Is Mr Harper a Machiavellian Chessmaster whose 'grand plan for our betterment" we are too simple to appreciate? or is he a Bonehead Bully?

Richmond Hill, Ontario - Tuesday, December 9, 2008 - by: Robert Ede

Stephen Harper has admitted failure as Prime Minister he gave up in Septemb er and asked for an election in the face of his own fixed date legislation. Now he tries to bamboozle the Governor General with delaying tactics, and mis-interpretations of the constitution and history simply to avoid a vote of Non-confidence!

Prior bad advice, accepted by the Governor General, the 2008 election proved useless. If ever an opposition coalition was to be considered it was then ... to fulfill the balance of the fixed term ... after all Harper admitted he couldn't govern, but everything/everyone else thought things we okay.

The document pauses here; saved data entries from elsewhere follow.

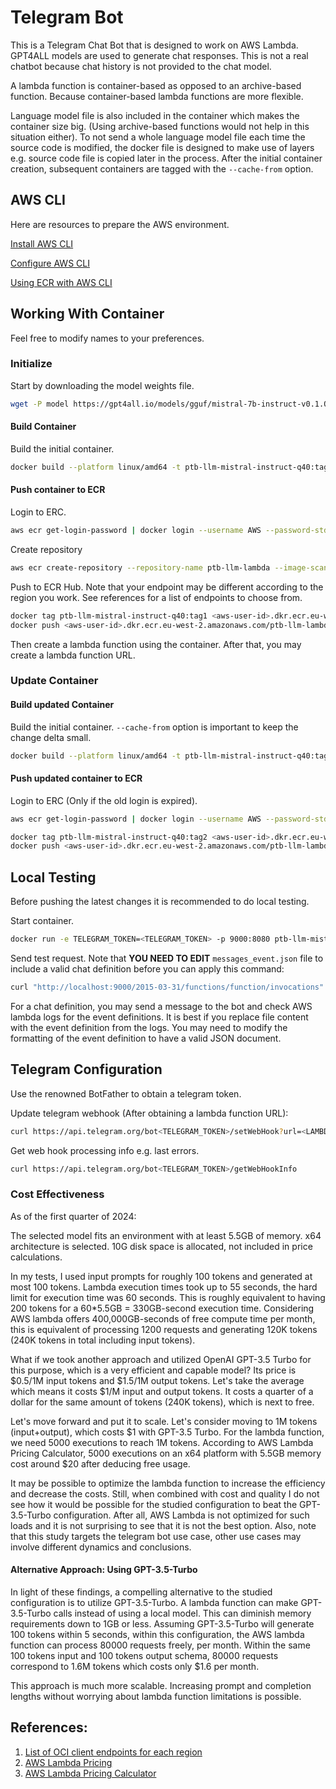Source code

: # Telegram Bot

This is a Telegram Chat Bot that is designed to work on AWS Lambda. GPT4ALL models are used to generate chat responses. This is not a real chatbot because chat history is not provided to the chat model. 

A lambda function is container-based as opposed to an archive-based function. Because container-based lambda functions are more flexible.

Language model file is also included in the container which makes the container size big. (Using archive-based functions would not help in this situation either). To not send a whole language model file each time the source code is modified, the docker file is designed to make use of layers e.g. source code file is copied later in the process. After the initial container creation, subsequent containers are tagged with the `--cache-from` option.

## AWS CLI

Here are resources to prepare the AWS environment.

[Install AWS CLI](https://docs.aws.amazon.com/cli/latest/userguide/getting-started-install.html)

[Configure AWS CLI](https://docs.aws.amazon.com/cli/latest/userguide/getting-started-quickstart.html)

[Using ECR with AWS CLI ](https://docs.aws.amazon.com/AmazonECR/latest/userguide/getting-started-cli.html)

## Working With Container

Feel free to modify names to your preferences.

### Initialize

Start by downloading the model weights file.

```bash
wget -P model https://gpt4all.io/models/gguf/mistral-7b-instruct-v0.1.Q4_0.gguf
```

#### Build Container

Build the initial container.
```bash
docker build --platform linux/amd64 -t ptb-llm-mistral-instruct-q40:tag1 .
```

#### Push container to ECR

Login to ERC.
```bash
aws ecr get-login-password | docker login --username AWS --password-stdin <aws-user-id>.dkr.ecr.eu-west-2.amazonaws.com
```
Create repository
```bash
aws ecr create-repository --repository-name ptb-llm-lambda --image-scanning-configuration scanOnPush=true --image-tag-mutability MUTABLE
```

Push to ECR Hub. Note that your endpoint may be different according to the region you work. See references for a list of endpoints to choose from.
```bash
docker tag ptb-llm-mistral-instruct-q40:tag1 <aws-user-id>.dkr.ecr.eu-west-2.amazonaws.com/ptb-llm-lambda:latest
docker push <aws-user-id>.dkr.ecr.eu-west-2.amazonaws.com/ptb-llm-lambda:latest
```
Then create a lambda function using the container. After that, you may create a lambda function URL.

### Update Container

#### Build updated Container

Build the initial container. `--cache-from` option is important to keep the change delta small.
```bash
docker build --platform linux/amd64 -t ptb-llm-mistral-instruct-q40:tag2 --cache-from ptb-llm-mistral-instruct-q40:tag1 .
```

#### Push updated container to ECR

Login to ERC (Only if the old login is expired).
```bash
aws ecr get-login-password | docker login --username AWS --password-stdin <aws-user-id>.dkr.ecr.eu-west-2.amazonaws.com
```

```bash
docker tag ptb-llm-mistral-instruct-q40:tag2 <aws-user-id>.dkr.ecr.eu-west-2.amazonaws.com/ptb-llm-lambda:latest
docker push <aws-user-id>.dkr.ecr.eu-west-2.amazonaws.com/ptb-llm-lambda:latest
```

## Local Testing

Before pushing the latest changes it is recommended to do local testing.

Start container.
```bash
docker run -e TELEGRAM_TOKEN=<TELEGRAM_TOKEN> -p 9000:8080 ptb-llm-mistral-instruct-q40:tag1
```

Send test request. Note that **YOU NEED TO EDIT** `messages_event.json` file to include a valid chat definition before you can apply this command:
```bash
curl "http://localhost:9000/2015-03-31/functions/function/invocations" -d  @test/sample_events/message_event.json
```

For a chat definition, you may send a message to the bot and check AWS lambda logs for the event definitions. It is best if you replace file content with the event definition from the logs. You may need to modify the formatting of the event definition to have a valid JSON document.

## Telegram Configuration

Use the renowned BotFather to obtain a telegram token. 

Update telegram webhook (After obtaining a lambda function URL):
```bash
curl https://api.telegram.org/bot<TELEGRAM_TOKEN>/setWebHook?url=<LAMBDA_FUNCTION_URL>
```

Get web hook processing info e.g. last errors.
```bash
curl https://api.telegram.org/bot<TELEGRAM_TOKEN>/getWebHookInfo
```

### Cost Effectiveness

As of the first quarter of 2024:

The selected model fits an environment with at least 5.5GB of memory. x64 architecture is selected. 10G disk space is allocated, not included in price calculations.

In my tests, I used input prompts for roughly 100 tokens and generated at most 100 tokens. Lambda execution times took up to 55 seconds, the hard limit for execution time was 60 seconds. 
This is roughly equivalent to having 200 tokens for a 60*5.5GB = 330GB-second execution time. Considering AWS lambda offers 400,000GB-seconds of free compute time per month, this is equivalent of processing 1200 requests and generating 120K tokens (240K tokens in total including input tokens).

What if we took another approach and utilized OpenAI GPT-3.5 Turbo for this purpose, which is a very efficient and capable model? Its price is $0.5/1M input tokens and $1.5/1M output tokens. Let's take the average which means it costs $1/M input and output tokens. It costs a quarter of a dollar for the same amount of tokens (240K tokens), which is next to free.

Let's move forward and put it to scale. Let's consider moving to 1M tokens (input+output), which costs $1 with GPT-3.5 Turbo. For the lambda function, we need 5000 executions to reach 1M tokens. According to AWS Lambda Pricing Calculator, 5000 executions on an x64 platform with 5.5GB memory cost around $20 after deducing free usage. 

It may be possible to optimize the lambda function to increase the efficiency and decrease the costs. Still, when combined with cost and quality I do not see how it would be possible for the studied configuration to beat the GPT-3.5-Turbo configuration. After all, AWS Lambda is not optimized for such loads and it is not surprising to see that it is not the best option. Also, note that this study targets the telegram bot use case, other use cases may involve different dynamics and conclusions.

#### Alternative Approach: Using GPT-3.5-Turbo

In light of these findings, a compelling alternative to the studied configuration is to utilize GPT-3.5-Turbo. A lambda function can make GPT-3.5-Turbo calls instead of using a local model. This can diminish memory requirements down to 1GB or less. Assuming GPT-3.5-Turbo will generate 100 tokens within 5 seconds, within this configuration, the AWS lambda function can process 80000 requests freely, per month. Within the same 100 tokens input and 100 tokens output schema, 80000 requests correspond to 1.6M tokens which costs only $1.6 per month.

This approach is much more scalable. Increasing prompt and completion lengths without worrying about lambda function limitations is possible.

## References:
1. [List of OCI client endpoints for each region](https://docs.aws.amazon.com/general/latest/gr/ecr.html)
2. [AWS Lambda Pricing](https://aws.amazon.com/lambda/pricing/)
3. [AWS Lambda Pricing Calculator](https://s3.amazonaws.com/lambda-tools/pricing-calculator.html)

Now (after saying it so often, that he himself believes he 'won' the election) he acts like a majority Prime Minister and gets rightly stoned by the (majority of seats) opposition for his arrogance.

He was chastised by the voters on October 14, we had an opportunity to give him a majority then, and chose not to do so. His Fiscal Update tactics and subsequent about-face and attack behaviours are insults to that "non-mandate", exceedingly appropriate decision of the voters and an insult to the public's duly elected House representatives.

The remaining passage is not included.